(Dataset entries)
+--

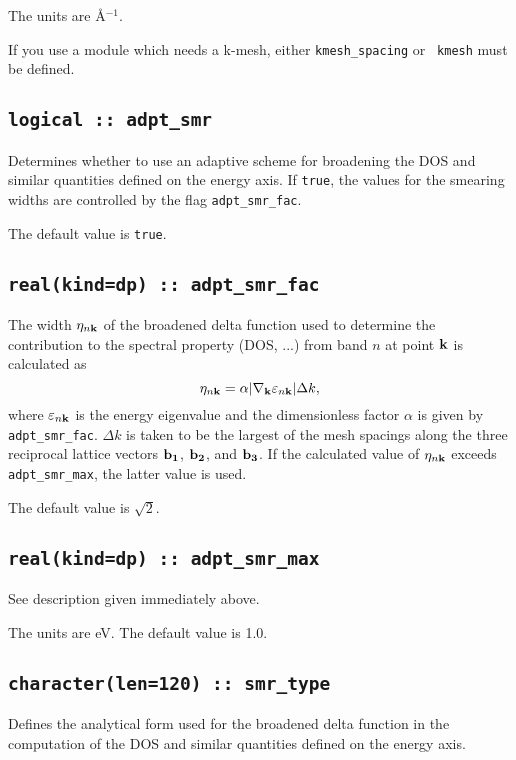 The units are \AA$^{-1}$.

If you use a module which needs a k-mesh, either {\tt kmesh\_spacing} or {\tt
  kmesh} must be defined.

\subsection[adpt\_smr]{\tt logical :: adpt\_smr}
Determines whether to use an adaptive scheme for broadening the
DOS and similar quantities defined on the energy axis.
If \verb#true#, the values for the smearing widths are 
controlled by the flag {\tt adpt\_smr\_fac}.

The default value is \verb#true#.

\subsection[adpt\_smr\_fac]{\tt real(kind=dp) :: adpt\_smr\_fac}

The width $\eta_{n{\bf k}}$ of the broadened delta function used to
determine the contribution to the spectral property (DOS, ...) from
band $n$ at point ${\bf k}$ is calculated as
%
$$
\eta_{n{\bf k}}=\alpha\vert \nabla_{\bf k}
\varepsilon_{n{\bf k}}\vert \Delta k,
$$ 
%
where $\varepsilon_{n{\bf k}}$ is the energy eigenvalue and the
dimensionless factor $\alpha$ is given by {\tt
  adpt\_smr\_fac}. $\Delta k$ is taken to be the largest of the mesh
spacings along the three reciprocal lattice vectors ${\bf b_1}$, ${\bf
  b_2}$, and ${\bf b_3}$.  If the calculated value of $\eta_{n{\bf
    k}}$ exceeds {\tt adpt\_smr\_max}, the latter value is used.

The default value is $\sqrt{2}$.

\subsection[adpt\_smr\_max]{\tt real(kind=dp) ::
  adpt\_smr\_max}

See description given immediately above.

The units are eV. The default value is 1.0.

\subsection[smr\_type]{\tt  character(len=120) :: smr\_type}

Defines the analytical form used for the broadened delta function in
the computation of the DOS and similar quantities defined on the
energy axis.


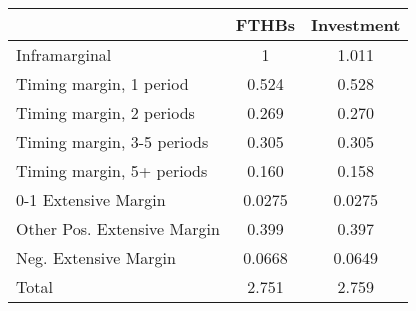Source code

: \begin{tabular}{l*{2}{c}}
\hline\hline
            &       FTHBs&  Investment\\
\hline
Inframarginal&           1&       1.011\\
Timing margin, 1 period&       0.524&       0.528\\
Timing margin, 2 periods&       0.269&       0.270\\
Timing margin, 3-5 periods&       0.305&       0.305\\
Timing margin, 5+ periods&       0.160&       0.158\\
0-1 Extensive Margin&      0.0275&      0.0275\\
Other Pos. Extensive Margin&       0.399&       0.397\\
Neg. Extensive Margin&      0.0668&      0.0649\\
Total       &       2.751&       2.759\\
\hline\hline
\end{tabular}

+--

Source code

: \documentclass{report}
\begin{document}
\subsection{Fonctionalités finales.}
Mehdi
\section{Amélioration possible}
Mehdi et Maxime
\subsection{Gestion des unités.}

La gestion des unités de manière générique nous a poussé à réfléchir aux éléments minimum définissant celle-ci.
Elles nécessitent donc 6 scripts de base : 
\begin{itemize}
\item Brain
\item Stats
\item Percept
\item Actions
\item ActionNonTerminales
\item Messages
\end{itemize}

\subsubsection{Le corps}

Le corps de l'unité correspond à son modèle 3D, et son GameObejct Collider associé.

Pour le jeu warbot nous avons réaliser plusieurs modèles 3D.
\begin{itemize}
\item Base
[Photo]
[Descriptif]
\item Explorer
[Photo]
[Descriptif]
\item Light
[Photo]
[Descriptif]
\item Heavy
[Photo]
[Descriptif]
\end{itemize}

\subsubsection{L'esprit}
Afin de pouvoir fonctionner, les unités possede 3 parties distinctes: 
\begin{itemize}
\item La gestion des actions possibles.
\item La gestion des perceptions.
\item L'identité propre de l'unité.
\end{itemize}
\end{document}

+--

> _Exercise details_
If a line in the records holds the string "kmesh", count it, and give only the total.

> _Result for this task_
2